Web Bot Auth
Publish a Web Bot Auth key directory so your site can identify itself when an agent sends signed requests on its behalf.
Web Bot Auth lets a site identify itself
when an automated agent sends requests on its behalf. The agent signs each request with an
Ed25519 key (HTTP Message Signatures, RFC 9421) and points a Signature-Agent header at a
public key directory; the receiving site fetches that directory, looks up the key, and
verifies the signature. Checkers such as isitagentready.com look
for this directory at /.well-known/http-message-signatures-directory.
aardvark publishes that directory. It never signs outbound requests itself, so it never holds a private key — you list your public key(s), and the matching private key lives wherever your signing agent runs.
Generate a key
vark web-bot-auth-keygen mints an Ed25519 keypair and prints both halves:
vark web-bot-auth-keygen
Generated an Ed25519 keypair for Web Bot Auth.

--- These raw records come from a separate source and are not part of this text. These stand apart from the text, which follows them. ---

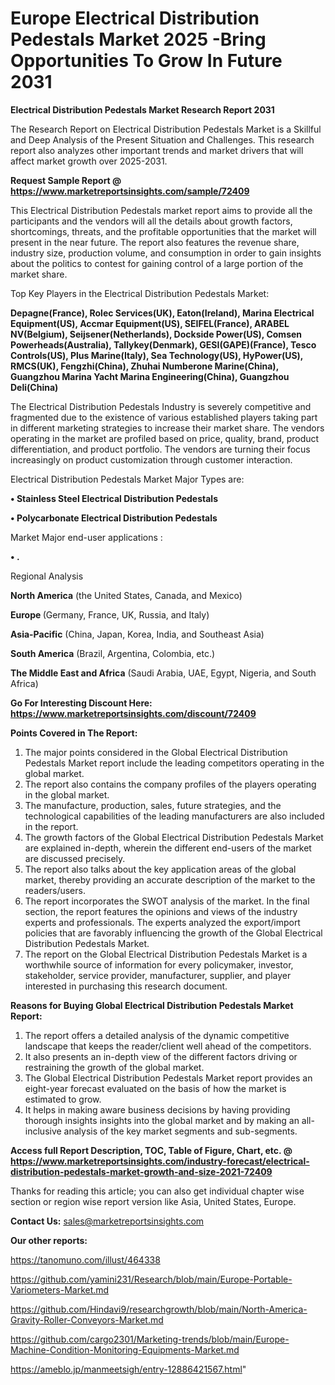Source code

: # Europe Electrical Distribution Pedestals Market 2025 -Bring Opportunities To Grow In Future 2031

<strong>Electrical Distribution Pedestals Market Research Report 2031</strong>

The Research Report on Electrical Distribution Pedestals Market is a Skillful and Deep Analysis of the Present Situation and Challenges. This research report also analyzes other important trends and market drivers that will affect market growth over 2025-2031.

<strong>Request Sample Report @ <a href=https://www.marketreportsinsights.com/sample/72409>https://www.marketreportsinsights.com/sample/72409</a></strong>

This Electrical Distribution Pedestals market report aims to provide all the participants and the vendors will all the details about growth factors, shortcomings, threats, and the profitable opportunities that the market will present in the near future. The report also features the revenue share, industry size, production volume, and consumption in order to gain insights about the politics to contest for gaining control of a large portion of the market share.

Top Key Players in the Electrical Distribution Pedestals Market:

<strong>Depagne(France), Rolec Services(UK), Eaton(Ireland), Marina Electrical Equipment(US), Accmar Equipment(US), SEIFEL(France), ARABEL NV(Belgium), Seijsener(Netherlands), Dockside Power(US), Comsen Powerheads(Australia), Tallykey(Denmark), GESI(GAPE)(France), Tesco Controls(US), Plus Marine(Italy), Sea Technology(US), HyPower(US), RMCS(UK), Fengzhi(China), Zhuhai Numberone Marine(China), Guangzhou Marina Yacht Marina Engineering(China), Guangzhou Deli(China)</strong>

The Electrical Distribution Pedestals Industry is severely competitive and fragmented due to the existence of various established players taking part in different marketing strategies to increase their market share. The vendors operating in the market are profiled based on price, quality, brand, product differentiation, and product portfolio. The vendors are turning their focus increasingly on product customization through customer interaction.

Electrical Distribution Pedestals Market Major Types are:

<strong>• Stainless Steel Electrical Distribution Pedestals

• Polycarbonate Electrical Distribution Pedestals</strong>

Market Major end-user applications :

<strong>• .</strong>

Regional Analysis

</u><strong><b>North America</b></strong> (the United States, Canada, and Mexico)

<strong><b>Europe </b></strong>(Germany, France, UK, Russia, and Italy)

<strong><b>Asia-Pacific</b></strong> (China, Japan, Korea, India, and Southeast Asia)

<strong><b>South America</b></strong> (Brazil, Argentina, Colombia, etc.)

<strong><b>The Middle East and Africa</b></strong> (Saudi Arabia, UAE, Egypt, Nigeria, and South Africa)

<strong>Go For Interesting Discount Here: <a href=https://www.marketreportsinsights.com/discount/72409>https://www.marketreportsinsights.com/discount/72409</a></strong>

<strong>Points Covered in The Report:</strong>
<ol>
  <li>The major points considered in the Global Electrical Distribution Pedestals Market report include the leading competitors operating in the global market.</li>
  <li>The report also contains the company profiles of the players operating in the global market.</li>
  <li>The manufacture, production, sales, future strategies, and the technological capabilities of the leading manufacturers are also included in the report.</li>
  <li>The growth factors of the Global Electrical Distribution Pedestals Market are explained in-depth, wherein the different end-users of the market are discussed precisely.</li>
  <li>The report also talks about the key application areas of the global market, thereby providing an accurate description of the market to the readers/users.</li>
  <li>The report incorporates the SWOT analysis of the market. In the final section, the report features the opinions and views of the industry experts and professionals. The experts analyzed the export/import policies that are favorably influencing the growth of the Global Electrical Distribution Pedestals Market.</li>
  <li>The report on the Global Electrical Distribution Pedestals Market is a worthwhile source of information for every policymaker, investor, stakeholder, service provider, manufacturer, supplier, and player interested in purchasing this research document.</li>
</ol>
<strong>Reasons for Buying Global Electrical Distribution Pedestals Market Report:</strong>

<ol>
  <li>The report offers a detailed analysis of the dynamic competitive landscape that keeps the reader/client well ahead of the competitors.</li>
  <li>It also presents an in-depth view of the different factors driving or restraining the growth of the global market.</li>
  <li>The Global Electrical Distribution Pedestals Market report provides an eight-year forecast evaluated on the basis of how the market is estimated to grow.</li>
  <li>It helps in making aware business decisions by having providing thorough insights insights into the global market and by making an all-inclusive analysis of the key market segments and sub-segments.</li>
</ol>
<strong>Access full Report Description, TOC, Table of Figure, Chart, etc. @ <a href=https://www.marketreportsinsights.com/industry-forecast/electrical-distribution-pedestals-market-growth-and-size-2021-72409>https://www.marketreportsinsights.com/industry-forecast/electrical-distribution-pedestals-market-growth-and-size-2021-72409</a></strong>


Thanks for reading this article; you can also get individual chapter wise section or region wise report version like Asia, United States, Europe.

<strong>Contact Us:</strong>
sales@marketreportsinsights.com

<strong>Our other reports:</strong>

<a href=https://tanomuno.com/illust/464338>https://tanomuno.com/illust/464338</a>

<a href=https://github.com/yamini231/Research/blob/main/Europe-Portable-Variometers-Market.md>https://github.com/yamini231/Research/blob/main/Europe-Portable-Variometers-Market.md</a>

<a href=https://github.com/Hindavi9/researchgrowth/blob/main/North-America-Gravity-Roller-Conveyors-Market.md>https://github.com/Hindavi9/researchgrowth/blob/main/North-America-Gravity-Roller-Conveyors-Market.md</a>

<a href=https://github.com/cargo2301/Marketing-trends/blob/main/Europe-Machine-Condition-Monitoring-Equipments-Market.md>https://github.com/cargo2301/Marketing-trends/blob/main/Europe-Machine-Condition-Monitoring-Equipments-Market.md</a>

<a href=https://ameblo.jp/manmeetsigh/entry-12886421567.html>https://ameblo.jp/manmeetsigh/entry-12886421567.html</a>"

Private key — store as a secret; your signing agent needs it (NOT recoverable):
<PRIVATE_KEY>
Public key — add to aardvark.config.yaml:
webBotAuth:
keys:
- <PUBLIC_KEY>
Key ID (JWK thumbprint): <KEY_ID>
Store the private key as a secret for your agent — aardvark never persists it, so save it now. Add the public key to your config.
Configure
webBotAuth:
keys:
- <PUBLIC_KEY> # a bare base64url Ed25519 public key
Each entry is either a bare public-key string (aardvark fills in the JWK fields and computes the
kid thumbprint) or a full JWK mapping if you want to
pin kid, alg, or key-rotation windows (nbf / exp):
webBotAuth:
keys:
- kty: OKP
crv: Ed25519
x: <PUBLIC_KEY>
kid: <KEY_ID> # pin the JWK thumbprint, optional
alg: EdDSA # pin the signature algorithm (EdDSA for an Ed25519 key), optional
nbf: 1712793600 # not-before (Unix time), optional
exp: 1715385600 # expires, optional — keep old + new keys overlapping when rotating
Listing keys turns the feature on. webBotAuth: true publishes an empty directory (valid, but
the build warns until you add a key); webBotAuth: { enabled: false } turns it off even with keys
present.
What gets published
vark build writes the directory as a JWKS to
/.well-known/http-message-signatures-directory:
{
"keys": [
{
"kty": "OKP",
"crv": "Ed25519",
"x": "<PUBLIC_KEY>",
"kid": "<KEY_ID>",
"use": "sig"
}
]
}
It is served with Content-Type: application/http-message-signatures-directory+json and a
one-day cache. The directory holds public key material only, so it is a plain static file:
vark serve serves it directly, and on Cloudflare Pages / Netlify the
generated _headers rule sets its media type. If you ship your own
static/.well-known/http-message-signatures-directory, aardvark leaves it untouched.